**Exercise brief:** Copy each line of the following data that contains "Animal".

(Stored data)
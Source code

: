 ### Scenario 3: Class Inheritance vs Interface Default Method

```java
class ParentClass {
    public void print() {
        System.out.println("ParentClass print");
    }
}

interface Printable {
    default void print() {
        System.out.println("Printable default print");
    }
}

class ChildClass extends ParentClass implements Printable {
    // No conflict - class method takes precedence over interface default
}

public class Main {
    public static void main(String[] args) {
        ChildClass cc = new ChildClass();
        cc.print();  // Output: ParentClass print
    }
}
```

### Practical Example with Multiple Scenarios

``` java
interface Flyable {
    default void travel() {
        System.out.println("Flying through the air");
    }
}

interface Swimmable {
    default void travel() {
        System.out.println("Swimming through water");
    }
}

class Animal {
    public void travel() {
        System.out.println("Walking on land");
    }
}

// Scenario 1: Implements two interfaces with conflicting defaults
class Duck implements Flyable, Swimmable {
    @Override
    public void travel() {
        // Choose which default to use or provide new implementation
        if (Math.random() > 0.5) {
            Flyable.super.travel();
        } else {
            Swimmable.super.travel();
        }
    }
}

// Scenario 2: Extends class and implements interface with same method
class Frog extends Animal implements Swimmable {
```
==
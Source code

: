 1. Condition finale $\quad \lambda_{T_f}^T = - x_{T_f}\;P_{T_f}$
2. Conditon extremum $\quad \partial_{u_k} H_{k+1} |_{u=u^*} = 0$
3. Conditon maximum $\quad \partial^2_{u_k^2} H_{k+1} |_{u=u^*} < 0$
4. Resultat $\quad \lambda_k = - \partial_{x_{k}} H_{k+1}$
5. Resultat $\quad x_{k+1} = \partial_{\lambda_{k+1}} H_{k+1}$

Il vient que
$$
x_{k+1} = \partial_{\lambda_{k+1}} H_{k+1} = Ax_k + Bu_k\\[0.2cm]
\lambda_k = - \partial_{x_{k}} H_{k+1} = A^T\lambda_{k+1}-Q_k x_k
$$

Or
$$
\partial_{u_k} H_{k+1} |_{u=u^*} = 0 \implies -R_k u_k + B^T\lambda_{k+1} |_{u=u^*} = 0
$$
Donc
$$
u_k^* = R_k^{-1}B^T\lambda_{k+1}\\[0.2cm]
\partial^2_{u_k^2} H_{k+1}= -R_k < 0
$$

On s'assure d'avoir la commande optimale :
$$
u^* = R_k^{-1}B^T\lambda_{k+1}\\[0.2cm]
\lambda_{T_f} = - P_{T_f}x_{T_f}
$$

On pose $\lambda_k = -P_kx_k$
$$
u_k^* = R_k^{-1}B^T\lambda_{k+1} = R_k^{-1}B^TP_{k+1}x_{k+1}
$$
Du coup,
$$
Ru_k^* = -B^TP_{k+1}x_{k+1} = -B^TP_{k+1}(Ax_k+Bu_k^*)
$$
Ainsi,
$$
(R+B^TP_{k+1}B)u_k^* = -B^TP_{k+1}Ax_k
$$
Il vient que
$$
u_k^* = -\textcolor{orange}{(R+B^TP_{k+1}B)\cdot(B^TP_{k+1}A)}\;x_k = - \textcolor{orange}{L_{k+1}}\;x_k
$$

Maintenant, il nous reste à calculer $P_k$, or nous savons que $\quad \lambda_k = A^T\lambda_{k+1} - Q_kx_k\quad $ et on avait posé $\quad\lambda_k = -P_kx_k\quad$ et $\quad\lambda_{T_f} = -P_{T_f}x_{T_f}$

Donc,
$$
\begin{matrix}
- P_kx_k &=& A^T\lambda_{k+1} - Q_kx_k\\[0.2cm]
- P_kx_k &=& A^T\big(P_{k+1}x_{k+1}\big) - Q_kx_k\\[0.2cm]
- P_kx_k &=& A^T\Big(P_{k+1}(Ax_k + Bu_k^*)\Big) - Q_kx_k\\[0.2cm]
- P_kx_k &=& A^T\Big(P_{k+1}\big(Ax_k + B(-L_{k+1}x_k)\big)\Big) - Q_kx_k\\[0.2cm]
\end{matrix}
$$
--
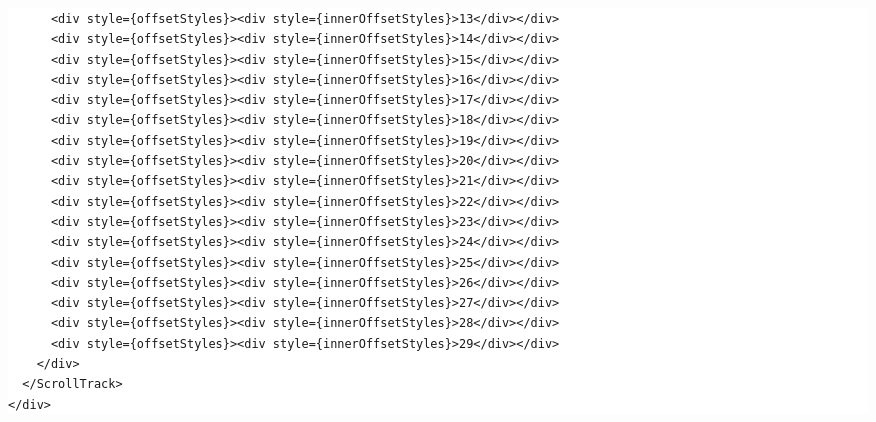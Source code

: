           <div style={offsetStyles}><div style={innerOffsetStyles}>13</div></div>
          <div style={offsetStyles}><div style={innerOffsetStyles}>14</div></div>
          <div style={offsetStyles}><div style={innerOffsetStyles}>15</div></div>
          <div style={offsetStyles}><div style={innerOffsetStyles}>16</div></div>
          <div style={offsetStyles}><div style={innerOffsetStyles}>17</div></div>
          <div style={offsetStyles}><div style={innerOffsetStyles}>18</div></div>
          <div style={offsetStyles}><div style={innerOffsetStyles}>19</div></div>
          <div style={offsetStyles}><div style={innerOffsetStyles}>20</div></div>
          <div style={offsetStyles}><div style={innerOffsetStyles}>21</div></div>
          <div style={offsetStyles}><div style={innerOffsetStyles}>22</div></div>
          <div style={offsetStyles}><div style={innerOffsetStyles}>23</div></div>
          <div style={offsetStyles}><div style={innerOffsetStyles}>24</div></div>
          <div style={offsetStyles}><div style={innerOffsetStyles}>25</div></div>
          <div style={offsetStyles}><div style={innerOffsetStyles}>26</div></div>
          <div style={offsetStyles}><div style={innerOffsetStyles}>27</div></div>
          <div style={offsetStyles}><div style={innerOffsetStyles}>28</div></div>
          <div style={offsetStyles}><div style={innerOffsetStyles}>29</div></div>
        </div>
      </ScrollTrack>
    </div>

**Finished task:**
class Animal {
class Frog extends Animal implements Swimmable {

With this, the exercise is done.